• [WHAT TO WORK ON]:
Nothing but the lines from the start of the entries through the line holding "13. Чем по умолчанию" is to be repeated, exactly and with pictures excluded.

AVAILABLE DATA START

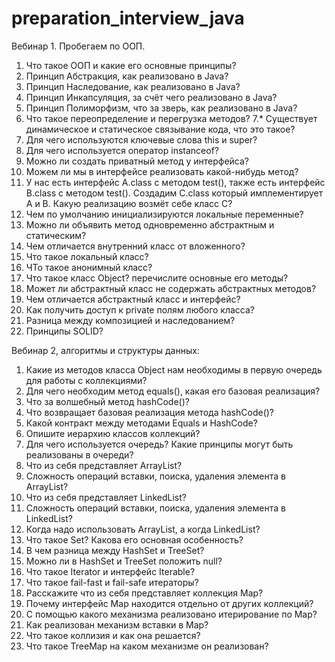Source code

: # preparation_interview_java
Вебинар 1. Пробегаем по ООП.

1.  Что такое ООП и какие его основные принципы?
2.  Принцип Абстракция, как реализовано в Java?
3.  Принцип Наследование, как реализовано в Java?
4.  Принцип Инкапсуляция, за счёт чего реализовано в Java?
5.  Принцип Полиморфизм, что за зверь, как реализовано в Java?
6.  Что такое переопределение и перегрузка методов?
7.* Существует динамическое и статическое связывание кода, что это такое?
8.  Для чего используются ключевые слова this и super?
9.  Для чего используется оператор instanceof?
10. Можно ли создать приватный метод у интерфейса?
11. Можем ли мы в интерфейсе реализовать какой-нибудь метод?
12. У нас есть интерфейс A.class с методом test(), также есть интерфейс B.class с методом test(). 
	Создадим C.class который имплементирует A и B. Какую реализацию возмёт себе класс C?
13. Чем по умолчанию инициализируются локальные переменные?
14. Можно ли объявить метод одновременно абстрактным и статическим?
15. Чем отличается внутренний класс от вложенного?
16. Что такое локальный класс?
17. ЧТо такое анонимный класс?
18. Что такое класс Object? перечислите основные его методы?
19. Может ли абстрактный класс не содержать абстрактных методов?
20. Чем отличается абстрактный класс и интерфейс?
21. Как получить доступ к private полям любого класса?
22. Разница между композицией и наследованием?
23. Принципы SOLID?

Вебинар 2, алгоритмы и структуры данных:

1.  Какие из методов класса Object нам необходимы в первую очередь для работы с коллекциями?
2.  Для чего необходим метод equals(), какая его базовая реализация?
3.  Что за волшебный метод hashCode()?
4.  Что возвращает базовая реализация метода hashCode()?
5.  Какой контракт между методами Equals и HashCode?
6.  Опишите иерархию классов коллекций?
7.  Для чего используется очередь? Какие принципы могут быть реализованы в очереди?
8.  Что из себя представляет ArrayList?
9.  Сложность операций вставки, поиска, удаления элемента в ArrayList?
8.  Что из себя представляет LinkedList?
9.  Сложность операций вставки, поиска, удаления элемента в LinkedList?
10. Когда надо использовать ArrayList, а когда LinkedList?
11. Что такое Set? Какова его основная особенность?
12. В чем разница между HashSet и TreeSet?
13. Можно ли в HashSet и TreeSet положить null?
14. Что такое Iterator и интерфейс Iterable?
15. Что такое fail-fast и fail-safe итераторы?
16. Расскажите что из себя представляет коллекция Map?
17. Почему интерфейс Map находится отдельно от других коллекций?
18. C помощью какого механизма реализовано итерирование по Map?
19. Как реализован механизм вставки в Map?
20. Что такое коллизия и как она решается?
21. Что такое TreeMap на каком механизме он реализован?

AVAILABLE DATA END

• [RESPONSE TO THE TASK]:
Source code

: # preparation_interview_java
Вебинар 1. Пробегаем по ООП.

1.  Что такое ООП и какие его основные принципы?
2.  Принцип Абстракция, как реализовано в Java?
3.  Принцип Наследование, как реализовано в Java?
4.  Принцип Инкапсуляция, за счёт чего реализовано в Java?
5.  Принцип Полиморфизм, что за зверь, как реализовано в Java?
6.  Что такое переопределение и перегрузка методов?
7.* Существует динамическое и статическое связывание кода, что это такое?
8.  Для чего используются ключевые слова this и super?
9.  Для чего используется оператор instanceof?
10. Можно ли создать приватный метод у интерфейса?
11. Можем ли мы в интерфейсе реализовать какой-нибудь метод?
12. У нас есть интерфейс A.class с методом test(), также есть интерфейс B.class с методом test(). 
	Создадим C.class который имплементирует A и B. Какую реализацию возмёт себе класс C?
13. Чем по умолчанию инициализируются локальные переменные?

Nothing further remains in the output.